1)  Elder's "Triple Screen Trading System" is NOT really a system.  He calls
it a "method" or "style".  I think he misnamed it.  I think it's very
valuable, but it's not a system, method, or style.

In my view, it's a conceptual framework for building a system.

I've been an application software designer/builder for 14 years.  And the
one mistake that I see repeated again and again is that people want to CODE.
They want to program and get something "working" before they even have a
clear concept or design of what they really want.

I see a parallel with what I've experienced with technical analysis.  I've
spent a whole lot of time refining detailed parameters for indicators
without carefully considering the "conceptual" issues that, if I got them
right, a lot of the detailed parameter refining would go away.

Elder's "concept" (and specific approach) for integrating trend following
techniques and oscillators by means of using indicators on multiple data
periods is the best "conceptual framework" I've come across.  Anyone seen
anything better?  I keep putting this question (of who's got a framework
that's better) to the list but, frankly, haven't got a significant, specific
response.  Am I wrong in assuming that no other member knows of a framework
that's better or is unwilling to provide a specific reference?  Just saying
that "all the pros" know this or that other people have used the words
"tide", "wave", and "ripple" isn't enough.  I want to know who else has
talked about tides, waves, and ripples and how they actually make these
concepts concrete in a way that can be seen and tested.

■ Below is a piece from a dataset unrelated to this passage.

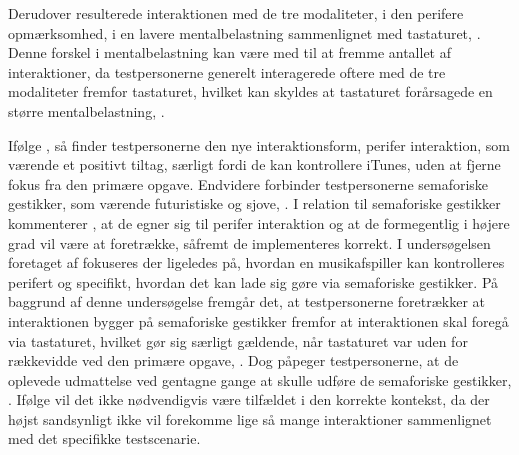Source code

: Derudover resulterede interaktionen med de tre modaliteter, i den perifere opmærksomhed, i en lavere mentalbelastning sammenlignet med tastaturet, \parencite[s. 172]{PDF:ComparingInputModalities}. Denne forskel i mentalbelastning kan være med til at fremme antallet af interaktioner, da testpersonerne generelt interagerede oftere med de tre modaliteter fremfor tastaturet, hvilket kan skyldes at tastaturet forårsagede en større mentalbelastning, \parencite[ss. 174-175]{PDF:ComparingInputModalities}.    

Ifølge \textcite[ss. 173-174]{PDF:ComparingInputModalities}, så finder testpersonerne den nye interaktionsform, perifer interaktion, som værende et positivt tiltag, særligt fordi de kan kontrollere iTunes, uden at fjerne fokus fra den primære opgave. Endvidere forbinder testpersonerne semaforiske gestikker, som værende futuristiske og sjove, \parencite[s. 174]{PDF:ComparingInputModalities}. I relation til semaforiske gestikker kommenterer \textcite[s. 177]{PDF:ComparingInputModalities}, at de egner sig til perifer interaktion og at de formegentlig i højere grad vil være at foretrække, såfremt de implementeres korrekt.\blankline
%                    
I undersøgelsen foretaget af \textcite{PDF:AStudyOnTheUseOfSemaphoricGestures} fokuseres der ligeledes på, hvordan en musikafspiller kan kontrolleres perifert og specifikt, hvordan det kan lade sig gøre via semaforiske gestikker. På baggrund af denne undersøgelse fremgår det, at testpersonerne foretrækker at interaktionen bygger på semaforiske gestikker fremfor at interaktionen skal foregå via tastaturet, hvilket gør sig særligt gældende, når tastaturet var uden for rækkevidde ved den primære opgave, \parencite[s. 1963]{PDF:AStudyOnTheUseOfSemaphoricGestures}. Dog påpeger testpersonerne, at de oplevede udmattelse ved gentagne gange at skulle udføre de semaforiske gestikker, \parencite[s. 1963]{PDF:AStudyOnTheUseOfSemaphoricGestures}. Ifølge \textcite[s. 1963]{PDF:AStudyOnTheUseOfSemaphoricGestures} vil det ikke nødvendigvis være tilfældet i den korrekte kontekst, da der højst sandsynligt ikke vil forekomme lige så mange interaktioner sammenlignet med det specifikke testscenarie.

2)  There's no way to systematically discern the value of Elder's framework
using a Metastock system test because one can't write these tests (or
explorations) against multi-period data merely by changing parms passed to
standard MS functions.  This is specifically why I issued my "Dinner in San
Francisco" challenge.  It could be that the combination of the work that
Paul Chivers and Rick Mortellra put together will get us closer to being
able to do so.  I haven't looked in detail at what they've done and don't
want to until the "criteria for being close enough" has been resolved.  (See
one of my other recent posts.)

3)  I don't really care if Elder has abandoned his previous work or not in
his own trading.  I'm only very happy that I came across the conceptual
framework that he outlined.  I'm not really clear how he would refine it.
Add another ripple oscillator indicator or wave trend indicator?  Add
another time period?  (By the way, I'm using more time periods than his
three and it works better with more.)  These are just details that I can
spend "grunt time" on within the confines of the conceptual framework.

Steven Buss
Walnut Creek, CA
sbuss@xxxxxxxxxxx

-----Original Message-----
From: John E Bush <jb90036@xxxxxxxxxxxxxxxx>
To: metastock-list@xxxxxxxxxxxxx <metastock-list@xxxxxxxxxxxxx>
Date: Monday, January 19, 1998 6:50 PM
Subject: Re: A Difference with Elder...


>At 10:40 AM 01/19/98 +0000, you wrote:
>>I've been talking up Elder so much here that I thought I should make it
>>clear that I don't really like one part of his "Triple Screen Trading
>>System" described in "Trading for a Living".
>>
>>
>This book is about 5 years old now; I wonder if Elder has updated, refined
>or maybe even abandoned this system.